What to do » Repeat every line of the data verbatim.

Saved data entries
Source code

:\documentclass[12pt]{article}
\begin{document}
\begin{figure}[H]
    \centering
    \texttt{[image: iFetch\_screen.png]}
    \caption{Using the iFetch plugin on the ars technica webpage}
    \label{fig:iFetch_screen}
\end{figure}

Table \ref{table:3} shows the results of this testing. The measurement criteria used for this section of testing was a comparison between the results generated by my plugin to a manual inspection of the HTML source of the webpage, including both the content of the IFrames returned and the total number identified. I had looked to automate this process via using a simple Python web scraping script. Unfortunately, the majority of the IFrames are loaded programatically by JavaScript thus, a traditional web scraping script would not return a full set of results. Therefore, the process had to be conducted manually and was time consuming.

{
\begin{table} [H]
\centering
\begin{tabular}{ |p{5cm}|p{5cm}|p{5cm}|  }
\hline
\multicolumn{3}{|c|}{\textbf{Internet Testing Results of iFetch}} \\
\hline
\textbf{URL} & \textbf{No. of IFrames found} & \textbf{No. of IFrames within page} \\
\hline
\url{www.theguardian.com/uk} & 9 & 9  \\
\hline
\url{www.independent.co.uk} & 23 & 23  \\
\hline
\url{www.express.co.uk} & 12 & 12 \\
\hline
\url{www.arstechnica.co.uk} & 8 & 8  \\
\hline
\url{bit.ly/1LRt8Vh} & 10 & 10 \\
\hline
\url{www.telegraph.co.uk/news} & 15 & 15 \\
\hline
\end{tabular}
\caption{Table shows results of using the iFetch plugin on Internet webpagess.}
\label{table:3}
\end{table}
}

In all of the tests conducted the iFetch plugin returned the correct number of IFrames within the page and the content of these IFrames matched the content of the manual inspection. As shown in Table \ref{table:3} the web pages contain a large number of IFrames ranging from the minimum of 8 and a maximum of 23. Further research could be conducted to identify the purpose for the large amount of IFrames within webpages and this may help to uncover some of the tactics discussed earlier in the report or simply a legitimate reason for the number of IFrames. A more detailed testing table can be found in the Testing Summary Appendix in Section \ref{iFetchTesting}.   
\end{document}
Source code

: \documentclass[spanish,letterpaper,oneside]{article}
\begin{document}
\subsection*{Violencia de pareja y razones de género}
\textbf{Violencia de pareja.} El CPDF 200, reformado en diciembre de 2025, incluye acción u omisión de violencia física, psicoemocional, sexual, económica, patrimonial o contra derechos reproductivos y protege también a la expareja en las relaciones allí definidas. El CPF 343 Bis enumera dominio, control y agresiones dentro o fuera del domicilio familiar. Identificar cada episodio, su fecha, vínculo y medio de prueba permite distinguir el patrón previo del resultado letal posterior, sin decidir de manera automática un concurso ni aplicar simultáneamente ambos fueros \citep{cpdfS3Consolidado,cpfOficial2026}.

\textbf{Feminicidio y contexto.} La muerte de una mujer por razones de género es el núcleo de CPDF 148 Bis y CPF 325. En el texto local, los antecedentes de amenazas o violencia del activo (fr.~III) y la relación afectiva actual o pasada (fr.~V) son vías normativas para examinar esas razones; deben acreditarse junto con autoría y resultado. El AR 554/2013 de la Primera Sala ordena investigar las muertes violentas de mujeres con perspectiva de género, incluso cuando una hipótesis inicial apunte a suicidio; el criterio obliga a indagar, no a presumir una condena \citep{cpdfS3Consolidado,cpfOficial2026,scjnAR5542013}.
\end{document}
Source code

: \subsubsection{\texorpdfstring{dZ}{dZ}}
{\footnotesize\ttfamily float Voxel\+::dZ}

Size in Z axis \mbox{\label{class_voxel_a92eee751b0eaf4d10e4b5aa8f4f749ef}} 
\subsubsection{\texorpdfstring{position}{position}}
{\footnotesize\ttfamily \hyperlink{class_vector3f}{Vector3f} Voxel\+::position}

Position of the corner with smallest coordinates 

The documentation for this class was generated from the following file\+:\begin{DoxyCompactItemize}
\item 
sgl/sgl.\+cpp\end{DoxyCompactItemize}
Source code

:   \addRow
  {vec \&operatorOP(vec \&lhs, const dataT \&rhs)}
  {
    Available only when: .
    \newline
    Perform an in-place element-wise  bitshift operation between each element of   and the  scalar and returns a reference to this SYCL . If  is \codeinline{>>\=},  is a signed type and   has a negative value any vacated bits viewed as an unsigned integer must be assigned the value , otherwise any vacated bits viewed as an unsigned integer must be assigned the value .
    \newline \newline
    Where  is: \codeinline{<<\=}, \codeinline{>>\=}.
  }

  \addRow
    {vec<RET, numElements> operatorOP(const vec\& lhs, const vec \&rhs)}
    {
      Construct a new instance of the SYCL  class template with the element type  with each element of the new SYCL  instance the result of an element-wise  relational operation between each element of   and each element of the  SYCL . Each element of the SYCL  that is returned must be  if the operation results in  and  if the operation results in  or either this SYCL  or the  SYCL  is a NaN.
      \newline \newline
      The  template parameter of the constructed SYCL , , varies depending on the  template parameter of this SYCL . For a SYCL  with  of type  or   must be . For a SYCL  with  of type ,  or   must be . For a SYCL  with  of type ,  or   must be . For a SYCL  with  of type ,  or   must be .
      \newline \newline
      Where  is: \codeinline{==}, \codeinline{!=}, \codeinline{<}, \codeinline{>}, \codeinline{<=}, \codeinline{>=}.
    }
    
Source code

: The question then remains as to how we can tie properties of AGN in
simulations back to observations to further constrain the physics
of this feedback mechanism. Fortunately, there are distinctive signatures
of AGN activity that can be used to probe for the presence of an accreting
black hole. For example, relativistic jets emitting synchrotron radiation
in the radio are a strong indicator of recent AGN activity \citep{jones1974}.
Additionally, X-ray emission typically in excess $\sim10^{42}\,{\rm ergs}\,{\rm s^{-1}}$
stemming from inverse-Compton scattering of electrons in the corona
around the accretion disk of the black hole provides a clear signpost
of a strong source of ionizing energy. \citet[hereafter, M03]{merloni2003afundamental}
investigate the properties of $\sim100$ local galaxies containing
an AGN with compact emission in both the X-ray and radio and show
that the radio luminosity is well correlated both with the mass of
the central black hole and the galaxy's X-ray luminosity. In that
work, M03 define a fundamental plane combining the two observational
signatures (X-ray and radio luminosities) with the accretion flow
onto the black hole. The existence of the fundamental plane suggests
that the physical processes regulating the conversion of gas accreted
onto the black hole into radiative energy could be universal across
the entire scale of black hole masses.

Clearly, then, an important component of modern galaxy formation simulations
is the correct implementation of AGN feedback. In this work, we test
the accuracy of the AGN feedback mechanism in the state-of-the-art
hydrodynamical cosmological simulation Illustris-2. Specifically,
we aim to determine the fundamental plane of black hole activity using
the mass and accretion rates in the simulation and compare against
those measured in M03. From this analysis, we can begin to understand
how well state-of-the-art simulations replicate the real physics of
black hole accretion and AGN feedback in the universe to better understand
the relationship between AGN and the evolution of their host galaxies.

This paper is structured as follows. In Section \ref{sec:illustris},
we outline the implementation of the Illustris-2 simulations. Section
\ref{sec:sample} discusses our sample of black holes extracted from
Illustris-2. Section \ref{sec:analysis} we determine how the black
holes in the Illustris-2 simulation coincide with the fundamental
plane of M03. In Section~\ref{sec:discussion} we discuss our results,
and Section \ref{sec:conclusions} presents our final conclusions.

Exercise answer »
Source code

:\documentclass[12pt]{article}
\begin{document}
\begin{figure}[H]
    \centering
    \texttt{[image: iFetch\_screen.png]}
    \caption{Using the iFetch plugin on the ars technica webpage}
    \label{fig:iFetch_screen}
\end{figure}

Table \ref{table:3} shows the results of this testing. The measurement criteria used for this section of testing was a comparison between the results generated by my plugin to a manual inspection of the HTML source of the webpage, including both the content of the IFrames returned and the total number identified. I had looked to automate this process via using a simple Python web scraping script. Unfortunately, the majority of the IFrames are loaded programatically by JavaScript thus, a traditional web scraping script would not return a full set of results. Therefore, the process had to be conducted manually and was time consuming.

{
\begin{table} [H]
\centering
\begin{tabular}{ |p{5cm}|p{5cm}|p{5cm}|  }
\hline
\multicolumn{3}{|c|}{\textbf{Internet Testing Results of iFetch}} \\
\hline
\textbf{URL} & \textbf{No. of IFrames found} & \textbf{No. of IFrames within page} \\
\hline
\url{www.theguardian.com/uk} & 9 & 9  \\
\hline
\url{www.independent.co.uk} & 23 & 23  \\
\hline
\url{www.express.co.uk} & 12 & 12 \\
\hline
\url{www.arstechnica.co.uk} & 8 & 8  \\
\hline
\url{bit.ly/1LRt8Vh} & 10 & 10 \\
\hline
\url{www.telegraph.co.uk/news} & 15 & 15 \\
\hline
\end{tabular}
\caption{Table shows results of using the iFetch plugin on Internet webpagess.}
\label{table:3}
\end{table}
}

In all of the tests conducted the iFetch plugin returned the correct number of IFrames within the page and the content of these IFrames matched the content of the manual inspection. As shown in Table \ref{table:3} the web pages contain a large number of IFrames ranging from the minimum of 8 and a maximum of 23. Further research could be conducted to identify the purpose for the large amount of IFrames within webpages and this may help to uncover some of the tactics discussed earlier in the report or simply a legitimate reason for the number of IFrames. A more detailed testing table can be found in the Testing Summary Appendix in Section \ref{iFetchTesting}.   
\end{document}
Source code

: \documentclass[spanish,letterpaper,oneside]{article}
\begin{document}
\subsection*{Violencia de pareja y razones de género}
\textbf{Violencia de pareja.} El CPDF 200, reformado en diciembre de 2025, incluye acción u omisión de violencia física, psicoemocional, sexual, económica, patrimonial o contra derechos reproductivos y protege también a la expareja en las relaciones allí definidas. El CPF 343 Bis enumera dominio, control y agresiones dentro o fuera del domicilio familiar. Identificar cada episodio, su fecha, vínculo y medio de prueba permite distinguir el patrón previo del resultado letal posterior, sin decidir de manera automática un concurso ni aplicar simultáneamente ambos fueros \citep{cpdfS3Consolidado,cpfOficial2026}.

\textbf{Feminicidio y contexto.} La muerte de una mujer por razones de género es el núcleo de CPDF 148 Bis y CPF 325. En el texto local, los antecedentes de amenazas o violencia del activo (fr.~III) y la relación afectiva actual o pasada (fr.~V) son vías normativas para examinar esas razones; deben acreditarse junto con autoría y resultado. El AR 554/2013 de la Primera Sala ordena investigar las muertes violentas de mujeres con perspectiva de género, incluso cuando una hipótesis inicial apunte a suicidio; el criterio obliga a indagar, no a presumir una condena \citep{cpdfS3Consolidado,cpfOficial2026,scjnAR5542013}.
\end{document}
Source code

: \subsubsection{\texorpdfstring{dZ}{dZ}}
{\footnotesize\ttfamily float Voxel\+::dZ}

Size in Z axis \mbox{\label{class_voxel_a92eee751b0eaf4d10e4b5aa8f4f749ef}} 
\subsubsection{\texorpdfstring{position}{position}}
{\footnotesize\ttfamily \hyperlink{class_vector3f}{Vector3f} Voxel\+::position}

Position of the corner with smallest coordinates 

The documentation for this class was generated from the following file\+:\begin{DoxyCompactItemize}
\item 
sgl/sgl.\+cpp\end{DoxyCompactItemize}
Source code

:   \addRow
  {vec \&operatorOP(vec \&lhs, const dataT \&rhs)}
  {
    Available only when: .
    \newline
    Perform an in-place element-wise  bitshift operation between each element of   and the  scalar and returns a reference to this SYCL . If  is \codeinline{>>\=},  is a signed type and   has a negative value any vacated bits viewed as an unsigned integer must be assigned the value , otherwise any vacated bits viewed as an unsigned integer must be assigned the value .
    \newline \newline
    Where  is: \codeinline{<<\=}, \codeinline{>>\=}.
  }

  \addRow
    {vec<RET, numElements> operatorOP(const vec\& lhs, const vec \&rhs)}
    {
      Construct a new instance of the SYCL  class template with the element type  with each element of the new SYCL  instance the result of an element-wise  relational operation between each element of   and each element of the  SYCL . Each element of the SYCL  that is returned must be  if the operation results in  and  if the operation results in  or either this SYCL  or the  SYCL  is a NaN.
      \newline \newline
      The  template parameter of the constructed SYCL , , varies depending on the  template parameter of this SYCL . For a SYCL  with  of type  or   must be . For a SYCL  with  of type ,  or   must be . For a SYCL  with  of type ,  or   must be . For a SYCL  with  of type ,  or   must be .
      \newline \newline
      Where  is: \codeinline{==}, \codeinline{!=}, \codeinline{<}, \codeinline{>}, \codeinline{<=}, \codeinline{>=}.
    }
    
Source code

: The question then remains as to how we can tie properties of AGN in
simulations back to observations to further constrain the physics
of this feedback mechanism. Fortunately, there are distinctive signatures
of AGN activity that can be used to probe for the presence of an accreting
black hole. For example, relativistic jets emitting synchrotron radiation
in the radio are a strong indicator of recent AGN activity \citep{jones1974}.
Additionally, X-ray emission typically in excess $\sim10^{42}\,{\rm ergs}\,{\rm s^{-1}}$
stemming from inverse-Compton scattering of electrons in the corona
around the accretion disk of the black hole provides a clear signpost
of a strong source of ionizing energy. \citet[hereafter, M03]{merloni2003afundamental}
investigate the properties of $\sim100$ local galaxies containing
an AGN with compact emission in both the X-ray and radio and show
that the radio luminosity is well correlated both with the mass of
the central black hole and the galaxy's X-ray luminosity. In that
work, M03 define a fundamental plane combining the two observational
signatures (X-ray and radio luminosities) with the accretion flow
onto the black hole. The existence of the fundamental plane suggests
that the physical processes regulating the conversion of gas accreted
onto the black hole into radiative energy could be universal across
the entire scale of black hole masses.

Clearly, then, an important component of modern galaxy formation simulations
is the correct implementation of AGN feedback. In this work, we test
the accuracy of the AGN feedback mechanism in the state-of-the-art
hydrodynamical cosmological simulation Illustris-2. Specifically,
we aim to determine the fundamental plane of black hole activity using
the mass and accretion rates in the simulation and compare against
those measured in M03. From this analysis, we can begin to understand
how well state-of-the-art simulations replicate the real physics of
black hole accretion and AGN feedback in the universe to better understand
the relationship between AGN and the evolution of their host galaxies.

This paper is structured as follows. In Section \ref{sec:illustris},
we outline the implementation of the Illustris-2 simulations. Section
\ref{sec:sample} discusses our sample of black holes extracted from
Illustris-2. Section \ref{sec:analysis} we determine how the black
holes in the Illustris-2 simulation coincide with the fundamental
plane of M03. In Section~\ref{sec:discussion} we discuss our results,
and Section \ref{sec:conclusions} presents our final conclusions.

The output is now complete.